But without exception, their spectacular successes came only after
decades of unrelenting poverty. When you average these earnings over
twenty years, they all would have made more money as postal carriers.
"If you choose a career as an artist, you will spend a lot of time
alone. I can't speak for all artists, but writers lead very solitary
lives. I've been known to go whole weeks without talking to anyone
except my significant other and the woman who scans my membership card
as I’m walking into the gym.
I’m constitutionally suited for this; I like spending time by myself.
But
even I sometimes start to go a little nuts sitting in my office all day
with
no companion except the face of Xena, Warrior Princess, emblazoned on
my
coffee mug.
"Are you self-directed? You'd better be, because if you choose a career
as an artist, you will often go for weeks or months or years without
any
direction or feedback or appreciation at all. As an artist, entire
years
of your life will be guided by nothing but some fleeting vision and
your
own sheer tenacity.
"I’m a driven person. From the third to the eighth grade, I wrote and
published my own independent school newspaper, and rarely missed a
week. But even I have often--often!--thought that making a decent
living in the arts is simply beyond me. Before I started making any
real money from my writing, I had to
write seven plays, eight novels, twelve screenplays, and a hundred
short stories.
I also had to attend about a thousand conferences and seminars and
classes,
and spend a year living in Los Angeles and a month living in a
closet-sized bedroom (literally) at the YMCA in New York.
"Any other sacrifices you'll have to make as an artist? Well, children
are probably out. Some artists do it, but I honestly can't imagine how
they fit two such all-consuming passions into their lives. It seems to
me that either one or the other must surely suffer.
"If you choose a career as an artist, you will definitely sacrifice
friendships. There will be plenty of fine people you'll have to
heartlessly jettison from your life just to stay on top of your art
and, more importantly, the business of your art. And unless your
primary relationship is another artist (as mine is), you'll probably go
through a string of frustrated, angry boyfriends and
girlfriends who will eventually come to the insulting conclusion that
your
art is more important to you than they are. And it will be. If you want
any
chance at all to make it in the arts, it has to be.

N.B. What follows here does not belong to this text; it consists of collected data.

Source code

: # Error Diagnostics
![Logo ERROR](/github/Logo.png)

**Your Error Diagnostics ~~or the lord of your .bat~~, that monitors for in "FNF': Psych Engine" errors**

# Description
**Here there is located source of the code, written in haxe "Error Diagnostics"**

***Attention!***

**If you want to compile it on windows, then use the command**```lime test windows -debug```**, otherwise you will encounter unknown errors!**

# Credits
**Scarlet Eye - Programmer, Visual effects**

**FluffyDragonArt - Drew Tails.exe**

"All in all, there's an incredible price to be paid if you choose a
career as an artist. And for what? The chance to introduce yourself as
a painter at cocktail parties? (You won't go to nearly as many as you
think you will. You'll be home slaving away on--you guessed it!--your
art.)
"But if you're an artist, none of this will matter. Because being an
artist isn't something you choose. It's something you are. And, of
course, there's no price to pay that's too high to be allowed to be who
you are. All of you artists out there already know that.
"And so, my fellow artists, go out there and make good art. And good
luck. Trust me—you'll need it."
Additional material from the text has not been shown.